Task objective: Please transcribe the records precisely; pictures stay out of your copy.

Dataset entries
============================================================
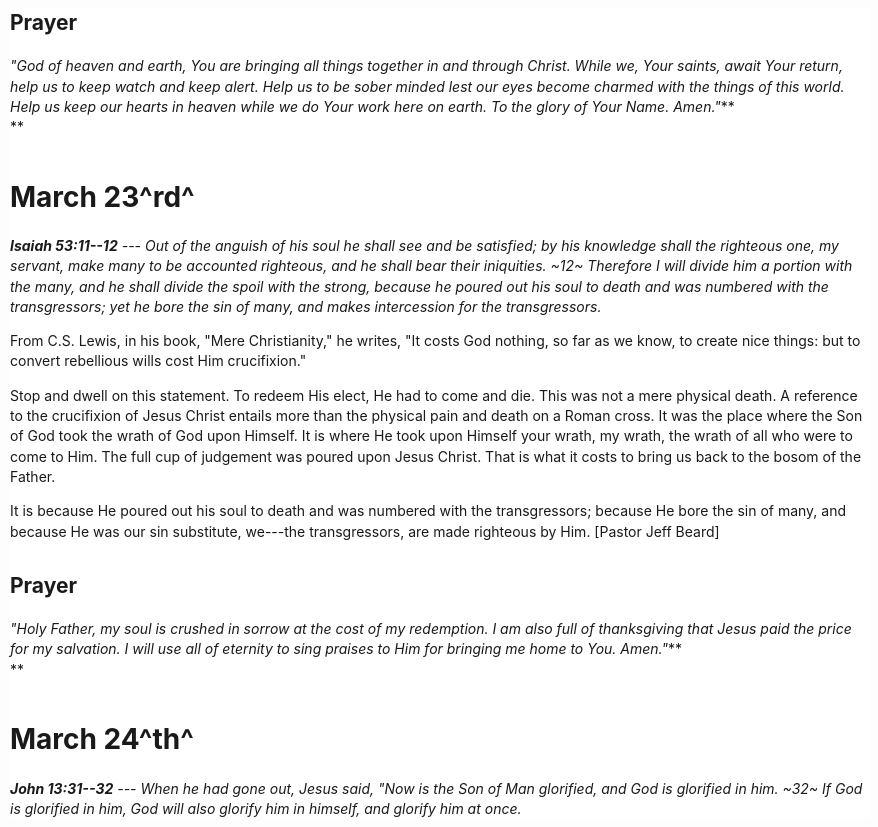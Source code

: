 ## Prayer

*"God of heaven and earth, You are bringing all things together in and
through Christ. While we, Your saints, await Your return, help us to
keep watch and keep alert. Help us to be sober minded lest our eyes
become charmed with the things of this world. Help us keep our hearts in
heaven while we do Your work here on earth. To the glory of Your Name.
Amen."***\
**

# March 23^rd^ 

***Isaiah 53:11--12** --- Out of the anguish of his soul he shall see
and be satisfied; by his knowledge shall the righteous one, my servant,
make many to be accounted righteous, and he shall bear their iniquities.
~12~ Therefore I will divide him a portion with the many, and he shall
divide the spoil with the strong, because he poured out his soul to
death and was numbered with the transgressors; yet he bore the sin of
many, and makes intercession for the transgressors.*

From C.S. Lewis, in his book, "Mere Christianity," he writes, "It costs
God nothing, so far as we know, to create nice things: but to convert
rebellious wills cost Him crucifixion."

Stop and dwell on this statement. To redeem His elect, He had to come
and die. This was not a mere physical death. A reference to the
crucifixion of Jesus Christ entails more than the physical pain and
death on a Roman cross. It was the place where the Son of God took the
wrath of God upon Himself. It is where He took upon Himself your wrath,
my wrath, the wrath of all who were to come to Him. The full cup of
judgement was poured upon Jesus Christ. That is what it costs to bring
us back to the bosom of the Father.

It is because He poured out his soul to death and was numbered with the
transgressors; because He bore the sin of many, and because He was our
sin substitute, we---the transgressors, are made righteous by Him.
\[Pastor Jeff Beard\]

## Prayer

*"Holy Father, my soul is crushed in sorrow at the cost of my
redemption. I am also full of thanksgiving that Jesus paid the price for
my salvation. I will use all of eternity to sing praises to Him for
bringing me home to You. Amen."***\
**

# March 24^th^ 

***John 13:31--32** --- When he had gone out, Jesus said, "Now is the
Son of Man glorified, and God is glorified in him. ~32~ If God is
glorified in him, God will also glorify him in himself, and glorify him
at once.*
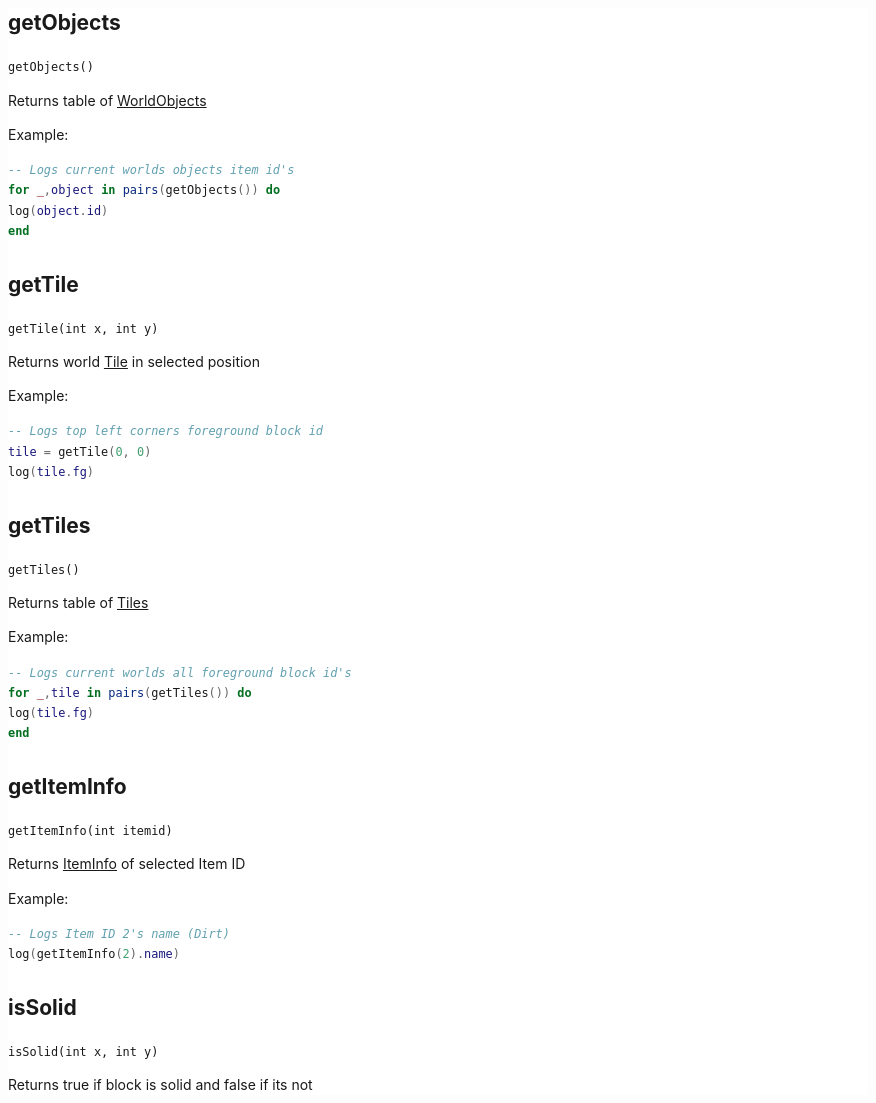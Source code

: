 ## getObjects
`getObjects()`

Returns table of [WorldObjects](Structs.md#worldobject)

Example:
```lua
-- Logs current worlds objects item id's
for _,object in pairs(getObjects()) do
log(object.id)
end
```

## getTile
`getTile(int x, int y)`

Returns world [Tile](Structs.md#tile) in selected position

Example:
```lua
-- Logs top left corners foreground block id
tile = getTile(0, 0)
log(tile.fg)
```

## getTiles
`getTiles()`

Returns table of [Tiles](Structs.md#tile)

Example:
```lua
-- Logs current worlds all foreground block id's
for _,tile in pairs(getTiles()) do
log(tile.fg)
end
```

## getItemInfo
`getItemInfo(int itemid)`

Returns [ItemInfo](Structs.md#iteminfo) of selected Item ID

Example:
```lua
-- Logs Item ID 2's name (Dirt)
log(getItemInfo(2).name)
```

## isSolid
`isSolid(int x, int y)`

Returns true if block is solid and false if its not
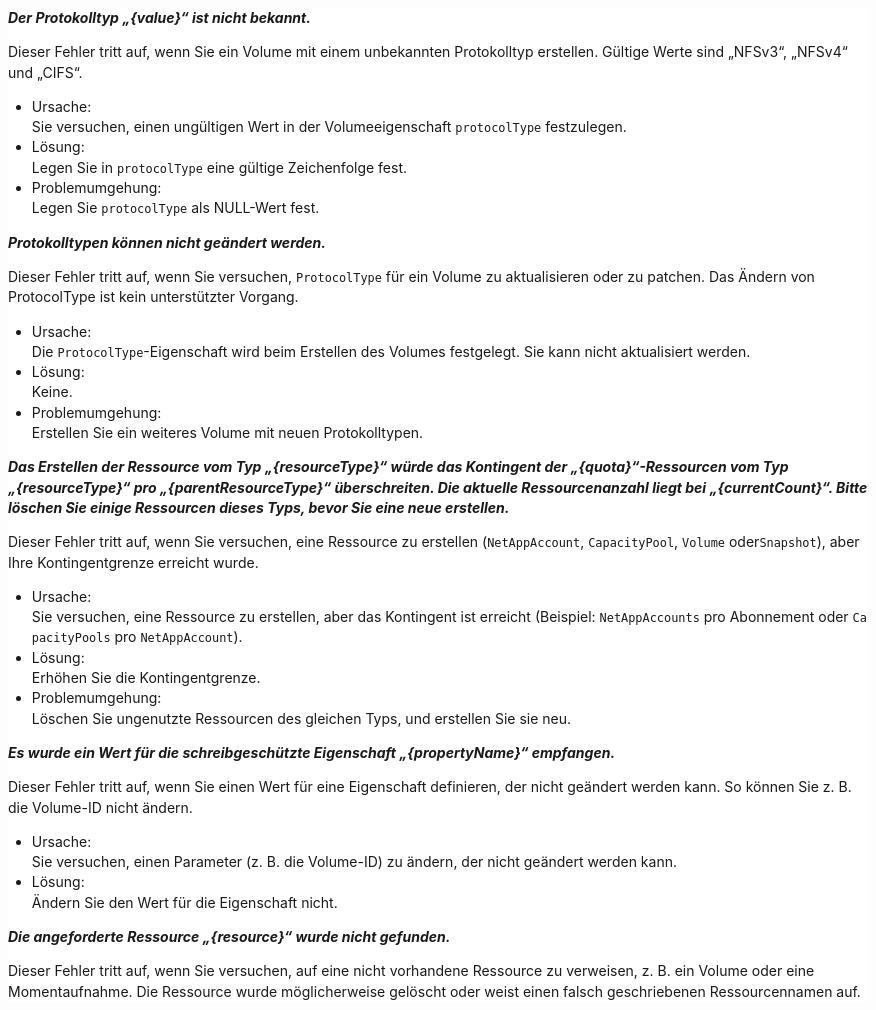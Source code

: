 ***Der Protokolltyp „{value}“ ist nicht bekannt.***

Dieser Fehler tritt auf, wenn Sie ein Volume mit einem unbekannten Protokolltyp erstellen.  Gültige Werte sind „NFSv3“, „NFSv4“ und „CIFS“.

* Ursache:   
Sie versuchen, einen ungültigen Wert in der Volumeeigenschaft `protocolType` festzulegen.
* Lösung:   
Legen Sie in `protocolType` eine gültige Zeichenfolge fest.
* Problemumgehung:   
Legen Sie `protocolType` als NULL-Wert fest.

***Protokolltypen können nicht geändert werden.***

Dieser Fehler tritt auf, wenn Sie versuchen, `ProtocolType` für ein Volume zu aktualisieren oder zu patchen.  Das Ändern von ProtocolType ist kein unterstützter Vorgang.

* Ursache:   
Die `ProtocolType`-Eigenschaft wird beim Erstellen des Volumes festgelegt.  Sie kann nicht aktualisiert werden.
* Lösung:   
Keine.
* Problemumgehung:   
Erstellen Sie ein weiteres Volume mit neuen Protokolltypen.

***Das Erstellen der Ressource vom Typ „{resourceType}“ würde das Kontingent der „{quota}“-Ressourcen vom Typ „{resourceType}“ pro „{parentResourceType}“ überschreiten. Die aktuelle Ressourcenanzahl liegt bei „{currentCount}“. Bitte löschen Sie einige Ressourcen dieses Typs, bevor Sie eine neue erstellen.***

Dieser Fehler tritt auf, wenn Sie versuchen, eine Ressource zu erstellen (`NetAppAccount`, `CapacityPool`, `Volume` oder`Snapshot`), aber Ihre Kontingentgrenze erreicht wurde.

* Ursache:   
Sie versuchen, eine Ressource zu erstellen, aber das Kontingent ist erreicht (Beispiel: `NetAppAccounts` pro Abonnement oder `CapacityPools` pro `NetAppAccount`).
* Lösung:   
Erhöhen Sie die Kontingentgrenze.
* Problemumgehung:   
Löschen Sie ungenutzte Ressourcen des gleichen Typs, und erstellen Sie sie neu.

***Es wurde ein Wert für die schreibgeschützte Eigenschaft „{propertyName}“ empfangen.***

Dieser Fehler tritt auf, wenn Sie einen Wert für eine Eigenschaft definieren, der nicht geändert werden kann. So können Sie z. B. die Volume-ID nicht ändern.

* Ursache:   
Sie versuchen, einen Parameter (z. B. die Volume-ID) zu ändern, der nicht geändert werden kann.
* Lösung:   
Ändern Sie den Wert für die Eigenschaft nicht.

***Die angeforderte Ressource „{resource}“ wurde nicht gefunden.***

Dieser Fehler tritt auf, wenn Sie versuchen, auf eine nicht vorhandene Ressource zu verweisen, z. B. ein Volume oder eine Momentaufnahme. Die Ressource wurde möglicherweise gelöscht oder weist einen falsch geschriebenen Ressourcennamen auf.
============================================================
Task answer:
Source code

: ## Prayer

*"God of heaven and earth, You are bringing all things together in and
through Christ. While we, Your saints, await Your return, help us to
keep watch and keep alert. Help us to be sober minded lest our eyes
become charmed with the things of this world. Help us keep our hearts in
heaven while we do Your work here on earth. To the glory of Your Name.
Amen."***\
**

# March 23^rd^ 

***Isaiah 53:11--12** --- Out of the anguish of his soul he shall see
and be satisfied; by his knowledge shall the righteous one, my servant,
make many to be accounted righteous, and he shall bear their iniquities.
~12~ Therefore I will divide him a portion with the many, and he shall
divide the spoil with the strong, because he poured out his soul to
death and was numbered with the transgressors; yet he bore the sin of
many, and makes intercession for the transgressors.*

From C.S. Lewis, in his book, "Mere Christianity," he writes, "It costs
God nothing, so far as we know, to create nice things: but to convert
rebellious wills cost Him crucifixion."

Stop and dwell on this statement. To redeem His elect, He had to come
and die. This was not a mere physical death. A reference to the
crucifixion of Jesus Christ entails more than the physical pain and
death on a Roman cross. It was the place where the Son of God took the
wrath of God upon Himself. It is where He took upon Himself your wrath,
my wrath, the wrath of all who were to come to Him. The full cup of
judgement was poured upon Jesus Christ. That is what it costs to bring
us back to the bosom of the Father.

It is because He poured out his soul to death and was numbered with the
transgressors; because He bore the sin of many, and because He was our
sin substitute, we---the transgressors, are made righteous by Him.
\[Pastor Jeff Beard\]

## Prayer

*"Holy Father, my soul is crushed in sorrow at the cost of my
redemption. I am also full of thanksgiving that Jesus paid the price for
my salvation. I will use all of eternity to sing praises to Him for
bringing me home to You. Amen."***\
**

# March 24^th^ 

***John 13:31--32** --- When he had gone out, Jesus said, "Now is the
Son of Man glorified, and God is glorified in him. ~32~ If God is
glorified in him, God will also glorify him in himself, and glorify him
at once.*
Source code

: ## getObjects
`getObjects()`

Returns table of [WorldObjects](Structs.md#worldobject)

Example:
```lua
-- Logs current worlds objects item id's
for _,object in pairs(getObjects()) do
log(object.id)
end
```

## getTile
`getTile(int x, int y)`

Returns world [Tile](Structs.md#tile) in selected position

Example:
```lua
-- Logs top left corners foreground block id
tile = getTile(0, 0)
log(tile.fg)
```

## getTiles
`getTiles()`

Returns table of [Tiles](Structs.md#tile)

Example:
```lua
-- Logs current worlds all foreground block id's
for _,tile in pairs(getTiles()) do
log(tile.fg)
end
```

## getItemInfo
`getItemInfo(int itemid)`

Returns [ItemInfo](Structs.md#iteminfo) of selected Item ID

Example:
```lua
-- Logs Item ID 2's name (Dirt)
log(getItemInfo(2).name)
```

## isSolid
`isSolid(int x, int y)`

Returns true if block is solid and false if its not
Source code

: ***Der Protokolltyp „{value}“ ist nicht bekannt.***

Dieser Fehler tritt auf, wenn Sie ein Volume mit einem unbekannten Protokolltyp erstellen.  Gültige Werte sind „NFSv3“, „NFSv4“ und „CIFS“.

* Ursache:   
Sie versuchen, einen ungültigen Wert in der Volumeeigenschaft `protocolType` festzulegen.
* Lösung:   
Legen Sie in `protocolType` eine gültige Zeichenfolge fest.
* Problemumgehung:   
Legen Sie `protocolType` als NULL-Wert fest.

***Protokolltypen können nicht geändert werden.***

Dieser Fehler tritt auf, wenn Sie versuchen, `ProtocolType` für ein Volume zu aktualisieren oder zu patchen.  Das Ändern von ProtocolType ist kein unterstützter Vorgang.

* Ursache:   
Die `ProtocolType`-Eigenschaft wird beim Erstellen des Volumes festgelegt.  Sie kann nicht aktualisiert werden.
* Lösung:   
Keine.
* Problemumgehung:   
Erstellen Sie ein weiteres Volume mit neuen Protokolltypen.

***Das Erstellen der Ressource vom Typ „{resourceType}“ würde das Kontingent der „{quota}“-Ressourcen vom Typ „{resourceType}“ pro „{parentResourceType}“ überschreiten. Die aktuelle Ressourcenanzahl liegt bei „{currentCount}“. Bitte löschen Sie einige Ressourcen dieses Typs, bevor Sie eine neue erstellen.***

Dieser Fehler tritt auf, wenn Sie versuchen, eine Ressource zu erstellen (`NetAppAccount`, `CapacityPool`, `Volume` oder`Snapshot`), aber Ihre Kontingentgrenze erreicht wurde.

* Ursache:   
Sie versuchen, eine Ressource zu erstellen, aber das Kontingent ist erreicht (Beispiel: `NetAppAccounts` pro Abonnement oder `CapacityPools` pro `NetAppAccount`).
* Lösung:   
Erhöhen Sie die Kontingentgrenze.
* Problemumgehung:   
Löschen Sie ungenutzte Ressourcen des gleichen Typs, und erstellen Sie sie neu.

***Es wurde ein Wert für die schreibgeschützte Eigenschaft „{propertyName}“ empfangen.***

Dieser Fehler tritt auf, wenn Sie einen Wert für eine Eigenschaft definieren, der nicht geändert werden kann. So können Sie z. B. die Volume-ID nicht ändern.

* Ursache:   
Sie versuchen, einen Parameter (z. B. die Volume-ID) zu ändern, der nicht geändert werden kann.
* Lösung:   
Ändern Sie den Wert für die Eigenschaft nicht.

***Die angeforderte Ressource „{resource}“ wurde nicht gefunden.***

Dieser Fehler tritt auf, wenn Sie versuchen, auf eine nicht vorhandene Ressource zu verweisen, z. B. ein Volume oder eine Momentaufnahme. Die Ressource wurde möglicherweise gelöscht oder weist einen falsch geschriebenen Ressourcennamen auf.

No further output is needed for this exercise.